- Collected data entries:
※
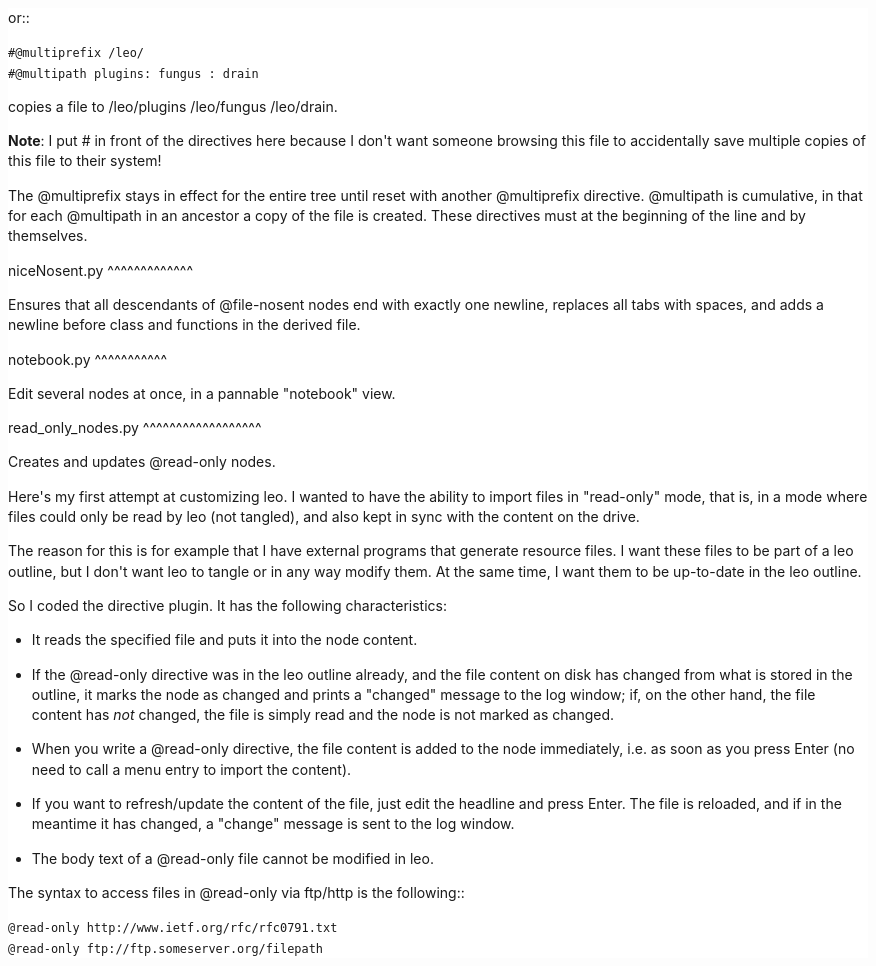 or::

    #@multiprefix /leo/
    #@multipath plugins: fungus : drain

copies a file to /leo/plugins /leo/fungus /leo/drain.

**Note**: I put # in front of the directives here because I don't want someone browsing this file to accidentally save multiple copies of this file to their system! 

The @multiprefix stays in effect for the entire tree until reset with another
@multiprefix directive. @multipath is cumulative, in that for each @multipath in
an ancestor a copy of the file is created. These directives must at the beginning of the line and by themselves.

niceNosent.py
^^^^^^^^^^^^^

Ensures that all descendants of @file-nosent nodes end with exactly one newline, replaces all tabs with spaces, and adds a newline before class and functions in the derived file.

notebook.py
^^^^^^^^^^^

Edit several nodes at once, in a pannable "notebook" view.

read_only_nodes.py
^^^^^^^^^^^^^^^^^^

Creates and updates @read-only nodes.

Here's my first attempt at customizing leo. I wanted to have the ability to import files in "read-only" mode, that is, in a mode where files could only be read by leo (not tangled), and also kept in sync with the content on the drive.

The reason for this is for example that I have external programs that generate resource files. I want these files to be part of a leo outline, but I don't want leo to tangle or in any way modify them. At the same time, I want them to be up-to-date in the leo outline.

So I coded the directive plugin. It has the following characteristics:

- It reads the specified file and puts it into the node content.

- If the @read-only directive was in the leo outline already, and the file content on disk has changed from what is stored in the outline, it marks the node as changed and prints a "changed" message to the log window; if, on the other hand, the file content has _not_ changed, the file is simply read and the node is not marked as changed.

- When you write a @read-only directive, the file content is added to the node immediately, i.e. as soon as you press Enter (no need to call a menu entry to import the content).

- If you want to refresh/update the content of the file, just edit the headline and press Enter. The file is reloaded, and if in the meantime it has changed, a "change" message is sent to the log window.

- The body text of a @read-only file cannot be modified in leo.

The syntax to access files in @read-only via ftp/http is the following::

    @read-only http://www.ietf.org/rfc/rfc0791.txt
    @read-only ftp://ftp.someserver.org/filepath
※
- WHAT YOU HAVE TO DO: Search the records for the word "fungus" and return every line that holds it.

- OUTPUT FOR THIS EXERCISE:
    #@multipath plugins: fungus : drain
copies a file to /leo/plugins /leo/fungus /leo/drain.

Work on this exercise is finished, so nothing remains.